Hüznü Kuşanmak: Biraz Hüzne İhtiyacımız Var

Hüzün nedir` Niçin hüzünlenir insan` Aslında hüzün, canımızı acıtan, bizi derinden derine sarsan, benliğimizi saran bir duygu seli ve yoğunluğudur. Ama her duygu yoğunluğu hüzün demek değildir, ama her hüzün bir duygu seli ve yoğunluğu olarak çıkar karşımıza. Hüzün kalbin ağlaması, yüreğin sessiz çığlığıdır. Kalbimizin lisanı hal ile konuşmasıdır, burada beden de kalbe eşlik eder ve konuşur. Bazen bu konuşma göz yaşlarıyla kendini açığa çıkarır, bazen de kalbimiz içten içe ağlar. Sesini ve söylediklerini bizden başka kimse duymaz, duyamaz.

Bu duygu yoğunluğu, her zaman aynı şekilde yaşanmaz, olup bitenlerin boyutuna ve ciddiyetine bağlı olarak farklılık ve değişiklik gösterir. Daha doğrusu, hüzün, hayat karşısındaki duruşumuza, onu algılama ve yorumlama biçimimize, yaşadığımız gelgitlere bağlı olarak çöreklenir yüreklerimize. Hüzünlerin yüreğimize çökmesi, sevdiğimiz bir dostumuzun, tanıdığımızın veya yakın bir akrabamızın ölüm haberi, sonbahar mevsiminin (her şeyin bir gün son bulacağı his ve duygusunu harekete geçirmesi) sonları hatırlattığı gibi bazen belli bir nedene bağlı olarak ortaya çıkarken, bazen de nedenini bilmediğimiz ve açıklayamadığımız, ama derinden hissettiğimiz bir duygu sağanağı altında kendini gösterir. Bu, belki de insan ve/veya bir beşer olmamızın doğal ve olağan bir sonucudur. Çünkü, insan, düşünen ve arayan/araştıran bir varlık olması yanında, aynı zamanda hisseden/duygusal bir varlıktır.

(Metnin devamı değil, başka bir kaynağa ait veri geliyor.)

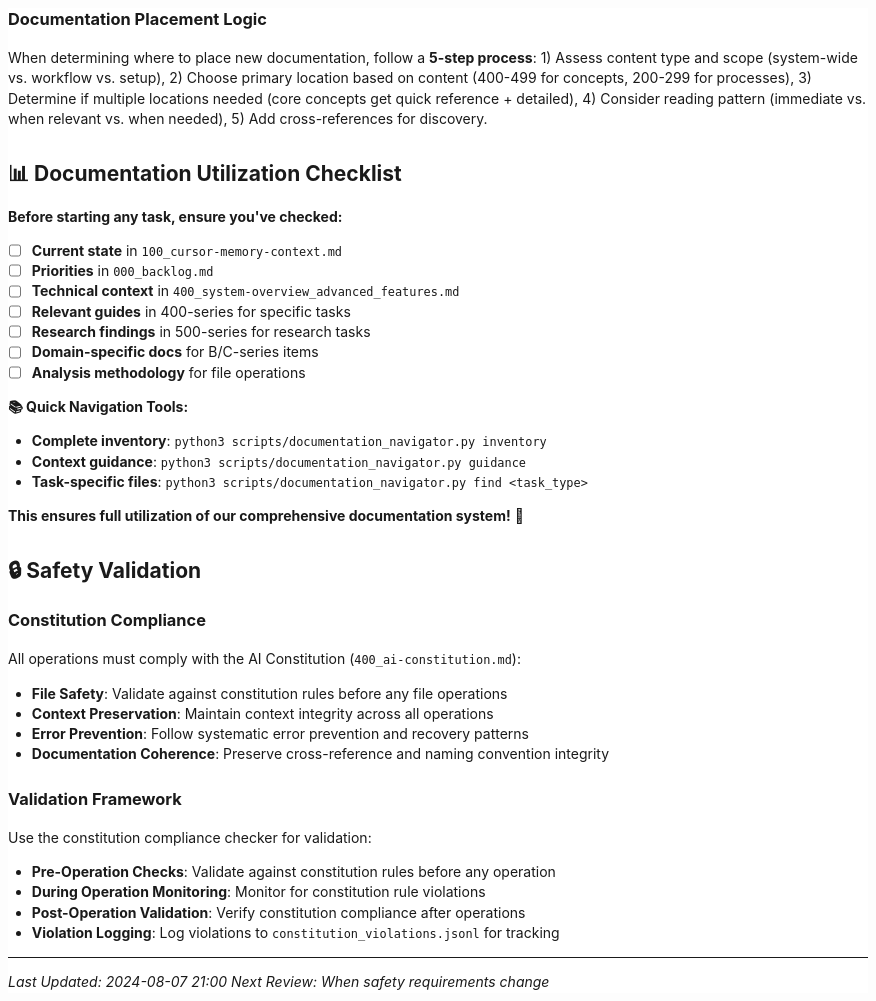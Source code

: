 ### **Documentation Placement Logic**
When determining where to place new documentation, follow a **5-step process**: 1) Assess content type and scope (system-wide vs. workflow vs. setup), 2) Choose primary location based on content (400-499 for concepts, 200-299 for processes), 3) Determine if multiple locations needed (core concepts get quick reference + detailed), 4) Consider reading pattern (immediate vs. when relevant vs. when needed), 5) Add cross-references for discovery.

## 📊 Documentation Utilization Checklist

**Before starting any task, ensure you've checked:**
- [ ] **Current state** in `100_cursor-memory-context.md`
- [ ] **Priorities** in `000_backlog.md`
- [ ] **Technical context** in `400_system-overview_advanced_features.md`
- [ ] **Relevant guides** in 400-series for specific tasks
- [ ] **Research findings** in 500-series for research tasks
- [ ] **Domain-specific docs** for B/C-series items
- [ ] **Analysis methodology** for file operations

**📚 Quick Navigation Tools:**
- **Complete inventory**: `python3 scripts/documentation_navigator.py inventory`
- **Context guidance**: `python3 scripts/documentation_navigator.py guidance`
- **Task-specific files**: `python3 scripts/documentation_navigator.py find <task_type>`

**This ensures full utilization of our comprehensive documentation system!** 🎯

## 🔒 Safety Validation

### **Constitution Compliance**
All operations must comply with the AI Constitution (`400_ai-constitution.md`):
- **File Safety**: Validate against constitution rules before any file operations
- **Context Preservation**: Maintain context integrity across all operations
- **Error Prevention**: Follow systematic error prevention and recovery patterns
- **Documentation Coherence**: Preserve cross-reference and naming convention integrity

### **Validation Framework**
Use the constitution compliance checker for validation:
- **Pre-Operation Checks**: Validate against constitution rules before any operation
- **During Operation Monitoring**: Monitor for constitution rule violations
- **Post-Operation Validation**: Verify constitution compliance after operations
- **Violation Logging**: Log violations to `constitution_violations.jsonl` for tracking

---

*Last Updated: 2024-08-07 21:00*
*Next Review: When safety requirements change*


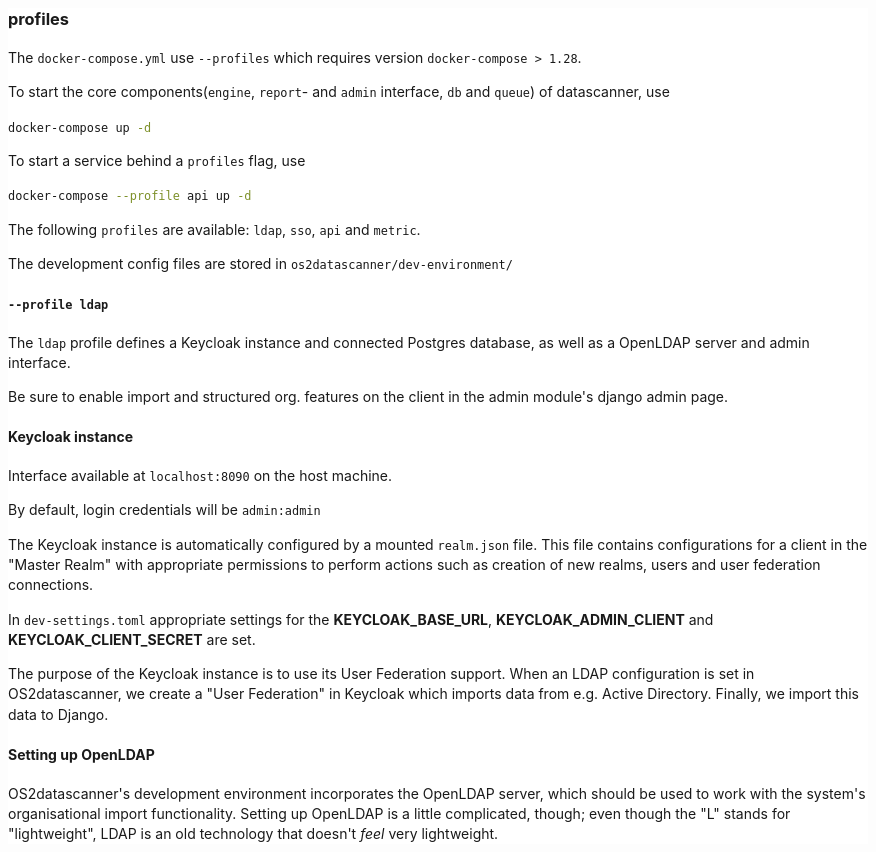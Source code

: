 ### profiles

The `docker-compose.yml` use `--profiles` which requires version
`docker-compose > 1.28`.

To start the core components(`engine`, `report`- and `admin` interface, `db`
and `queue`) of datascanner, use

```sh
docker-compose up -d
```

To start a service behind a `profiles` flag, use

```sh
docker-compose --profile api up -d
```

The following `profiles` are available: `ldap`, `sso`, `api` and `metric`.

The development config files are stored in `os2datascanner/dev-environment/`


#### `--profile ldap`

The `ldap` profile defines a Keycloak instance and connected Postgres database,
as well as a OpenLDAP server and admin interface.

Be sure to enable import and structured org. features on the client in the admin module's django admin page.


#### Keycloak instance

Interface available at `localhost:8090` on the host machine.

By default, login credentials will be `admin:admin`

The Keycloak instance is automatically configured by a mounted `realm.json` file.
This file contains configurations for a client in the "Master Realm" with appropriate permissions
to perform actions such as creation of new realms, users and user federation connections.

In `dev-settings.toml` appropriate settings for the **KEYCLOAK_BASE_URL**, **KEYCLOAK_ADMIN_CLIENT** and 
**KEYCLOAK_CLIENT_SECRET** are set.

The purpose of the Keycloak instance is to use its User Federation support. When an LDAP configuration is set in
OS2datascanner, we create a "User Federation" in Keycloak which imports data from e.g. Active Directory. 
Finally, we import this data to Django.


#### Setting up OpenLDAP

OS2datascanner's development environment incorporates the OpenLDAP server,
which should be used to work with the system's organisational import
functionality. Setting up OpenLDAP is a little complicated, though; even though
the "L" stands for "lightweight", LDAP is an old technology that doesn't *feel*
very lightweight.
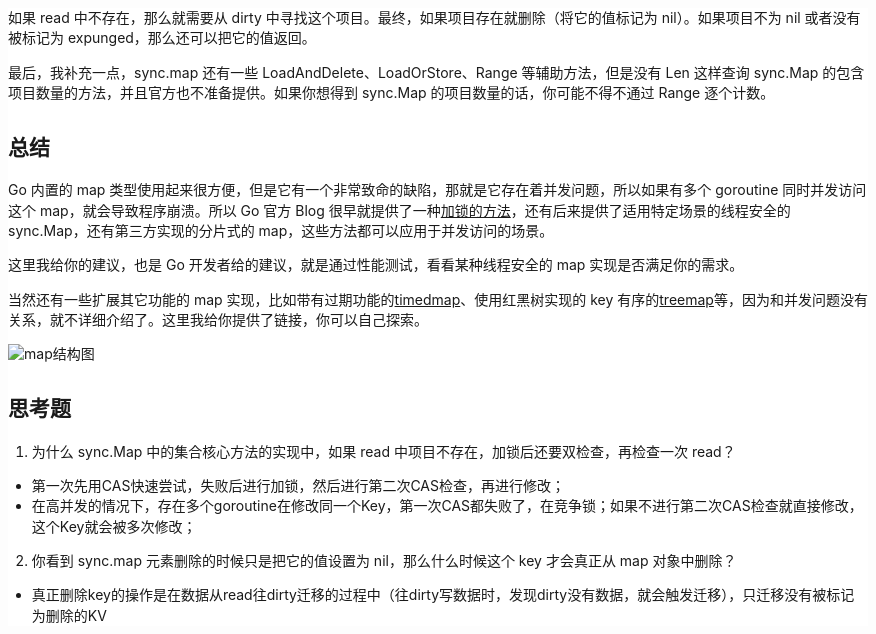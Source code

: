 如果 read 中不存在，那么就需要从 dirty 中寻找这个项目。最终，如果项目存在就删除（将它的值标记为 nil）。如果项目不为 nil 或者没有被标记为 expunged，那么还可以把它的值返回。

最后，我补充一点，sync.map 还有一些 LoadAndDelete、LoadOrStore、Range 等辅助方法，但是没有 Len 这样查询 sync.Map 的包含项目数量的方法，并且官方也不准备提供。如果你想得到 sync.Map 的项目数量的话，你可能不得不通过 Range 逐个计数。

## 总结

Go 内置的 map 类型使用起来很方便，但是它有一个非常致命的缺陷，那就是它存在着并发问题，所以如果有多个 goroutine 同时并发访问这个 map，就会导致程序崩溃。所以 Go 官方 Blog 很早就提供了一种[加锁的方法](https://blog.golang.org/maps#TOC_6.)，还有后来提供了适用特定场景的线程安全的 sync.Map，还有第三方实现的分片式的 map，这些方法都可以应用于并发访问的场景。

这里我给你的建议，也是 Go 开发者给的建议，就是通过性能测试，看看某种线程安全的 map 实现是否满足你的需求。

当然还有一些扩展其它功能的 map 实现，比如带有过期功能的[timedmap](https://github.com/zekroTJA/timedmap)、使用红黑树实现的 key 有序的[treemap](https://godoc.org/github.com/emirpasic/gods/maps/treemap)等，因为和并发问题没有关系，就不详细介绍了。这里我给你提供了链接，你可以自己探索。

![map结构图](https://static001.geekbang.org/resource/image/a8/03/a80408a137b13f934b0dd6f2b6c5cc03.jpg)

## 思考题

1. 为什么 sync.Map 中的集合核心方法的实现中，如果 read 中项目不存在，加锁后还要双检查，再检查一次 read？
- 第一次先用CAS快速尝试，失败后进行加锁，然后进行第二次CAS检查，再进行修改；
- 在高并发的情况下，存在多个goroutine在修改同一个Key，第一次CAS都失败了，在竞争锁；如果不进行第二次CAS检查就直接修改，这个Key就会被多次修改；
2. 你看到 sync.map 元素删除的时候只是把它的值设置为 nil，那么什么时候这个 key 才会真正从 map 对象中删除？
-  真正删除key的操作是在数据从read往dirty迁移的过程中（往dirty写数据时，发现dirty没有数据，就会触发迁移），只迁移没有被标记为删除的KV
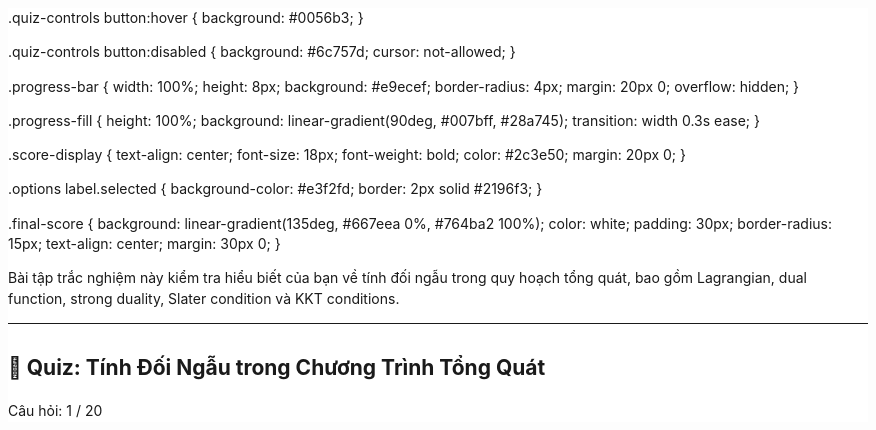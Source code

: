 .quiz-controls button:hover {
    background: #0056b3;
}

.quiz-controls button:disabled {
    background: #6c757d;
    cursor: not-allowed;
}

.progress-bar {
    width: 100%;
    height: 8px;
    background: #e9ecef;
    border-radius: 4px;
    margin: 20px 0;
    overflow: hidden;
}

.progress-fill {
    height: 100%;
    background: linear-gradient(90deg, #007bff, #28a745);
    transition: width 0.3s ease;
}

.score-display {
    text-align: center;
    font-size: 18px;
    font-weight: bold;
    color: #2c3e50;
    margin: 20px 0;
}

.options label.selected {
    background-color: #e3f2fd;
    border: 2px solid #2196f3;
}

.final-score {
    background: linear-gradient(135deg, #667eea 0%, #764ba2 100%);
    color: white;
    padding: 30px;
    border-radius: 15px;
    text-align: center;
    margin: 30px 0;
}
</style>

Bài tập trắc nghiệm này kiểm tra hiểu biết của bạn về tính đối ngẫu trong quy hoạch tổng quát, bao gồm Lagrangian, dual function, strong duality, Slater condition và KKT conditions.

---

<div id="quiz-container">
    <div id="quiz-header">
        <h2>🎯 Quiz: Tính Đối Ngẫu trong Chương Trình Tổng Quát</h2>
        <div class="progress-bar">
            <div class="progress-fill" id="progress-fill" style="width: 5%"></div>
        </div>
        <div class="score-display" id="score-display">Câu hỏi: <span id="current-q">1</span> / <span id="total-q">20</span></div>
    </div>
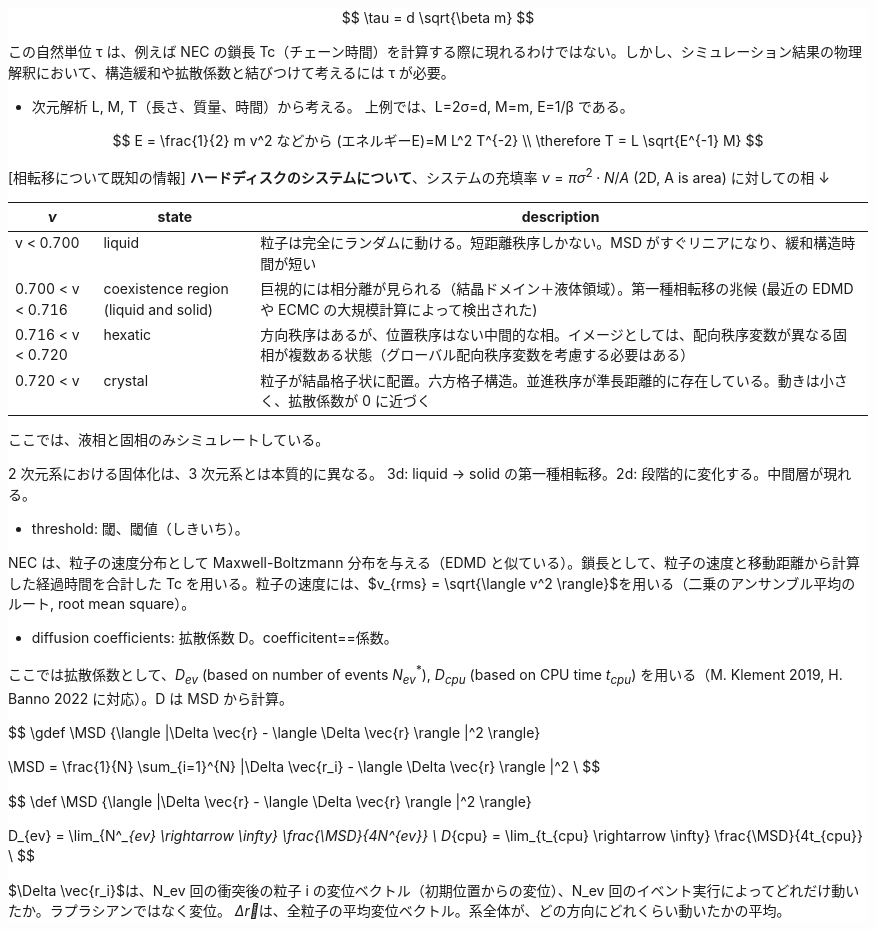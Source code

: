   $$
  \tau = d \sqrt{\beta m}
  $$

  この自然単位 τ は、例えば NEC の鎖長 Tc（チェーン時間）を計算する際に現れるわけではない。しかし、シミュレーション結果の物理解釈において、構造緩和や拡散係数と結びつけて考えるには τ が必要。

- 次元解析
  L, M, T（長さ、質量、時間）から考える。
  上例では、L=2σ=d, M=m, E=1/β である。

$$
E = \frac{1}{2} m v^2 などから (エネルギーE)=M L^2 T^{-2} \\
\therefore T = L \sqrt{E^{-1} M}
$$

[相転移について既知の情報] **ハードディスクのシステムについて**、システムの充填率 $\nu = \pi \sigma^2 \cdot N / A$ (2D, A is area) に対しての相 ↓

| $\nu$             | state                                 | description                                                                                                                                        |
| ----------------- | ------------------------------------- | -------------------------------------------------------------------------------------------------------------------------------------------------- |
| v < 0.700         | liquid                                | 粒子は完全にランダムに動ける。短距離秩序しかない。MSD がすぐリニアになり、緩和構造時間が短い                                                       |
| 0.700 < v < 0.716 | coexistence region (liquid and solid) | 巨視的には相分離が見られる（結晶ドメイン＋液体領域）。第一種相転移の兆候 (最近の EDMD や ECMC の大規模計算によって検出された)                      |
| 0.716 < v < 0.720 | hexatic                               | 方向秩序はあるが、位置秩序はない中間的な相。イメージとしては、配向秩序変数が異なる固相が複数ある状態（グローバル配向秩序変数を考慮する必要はある） |
| 0.720 < v         | crystal                               | 粒子が結晶格子状に配置。六方格子構造。並進秩序が準長距離的に存在している。動きは小さく、拡散係数が 0 に近づく                                      |

ここでは、液相と固相のみシミュレートしている。

2 次元系における固体化は、3 次元系とは本質的に異なる。
3d: liquid -> solid の第一種相転移。2d: 段階的に変化する。中間層が現れる。

- threshold: 閾、閾値（しきいち）。

NEC は、粒子の速度分布として Maxwell-Boltzmann 分布を与える（EDMD と似ている）。鎖長として、粒子の速度と移動距離から計算した経過時間を合計した Tc を用いる。粒子の速度には、$v_{rms} = \sqrt{\langle v^2 \rangle}$を用いる（二乗のアンサンブル平均のルート, root mean square）。

- diffusion coefficients: 拡散係数 D。coefficitent==係数。

ここでは拡散係数として、$D_{ev}$ (based on number of events $N^*_{ev}$), $D_{cpu}$ (based on CPU time $t_{cpu}$) を用いる（M. Klement 2019, H. Banno 2022 に対応）。D は MSD から計算。

$$
\gdef \MSD {\langle |\Delta \vec{r} - \langle \Delta \vec{r} \rangle |^2 \rangle}

\MSD = \frac{1}{N} \sum_{i=1}^{N} |\Delta \vec{r_i} - \langle \Delta \vec{r} \rangle |^2 \\
$$

$$
\def \MSD {\langle |\Delta \vec{r} - \langle \Delta \vec{r} \rangle |^2 \rangle}

D_{ev} = \lim_{N^*_{ev} \rightarrow \infty} \frac{\MSD}{4N^*_{ev}} \\
D_{cpu} = \lim_{t_{cpu} \rightarrow \infty} \frac{\MSD}{4t_{cpu}} \\
$$

$\Delta \vec{r_i}$は、N_ev 回の衝突後の粒子 i の変位ベクトル（初期位置からの変位）、N_ev 回のイベント実行によってどれだけ動いたか。ラプラシアンではなく変位。
$\Delta \vec{r}$は、全粒子の平均変位ベクトル。系全体が、どの方向にどれくらい動いたかの平均。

Hüzne ihtiyacımız var mı` Hüzün hayatımızın neresine karşılık gelir` Verimli bir sürece katkısı var mıdır/olmuş mudur` Diğer bir deyişle, hüznün hayatımızda elle tutulur, gözle görülür, somut bir karşılığı var mıdır` Yoksa, o, basit bir duygudan mı ibarettir` Hissetmek, hüzünlenmek, içten içe sessizce çağıldayabilmek bize bir beşer değil, bir “insan” ve tabii ki, “adam gibi bir adam” olduğumuzu, kendimize ve etrafımıza karşı yabancılaşmadığımızı, hala içimizde kökleri derinlerde olan bir erdemin ve bir bilgeliğin varolduğunu gösterir. İnsan, doğal ortamında, hayatın kendiliğinden akan evleğinde yeri ve zamanı geldiğinde, her şeye rağmen mutlu olmayı, gülmeyi ve hüzünlenmeyi becerebiliyorsa, bu, onun hala dimdik ayakta durması, hayata ve olaylara karşı kendine özgü açık ve net bir tavrının olması, yüreğindeki tanrısal ruhu kaybetmemesi demektir.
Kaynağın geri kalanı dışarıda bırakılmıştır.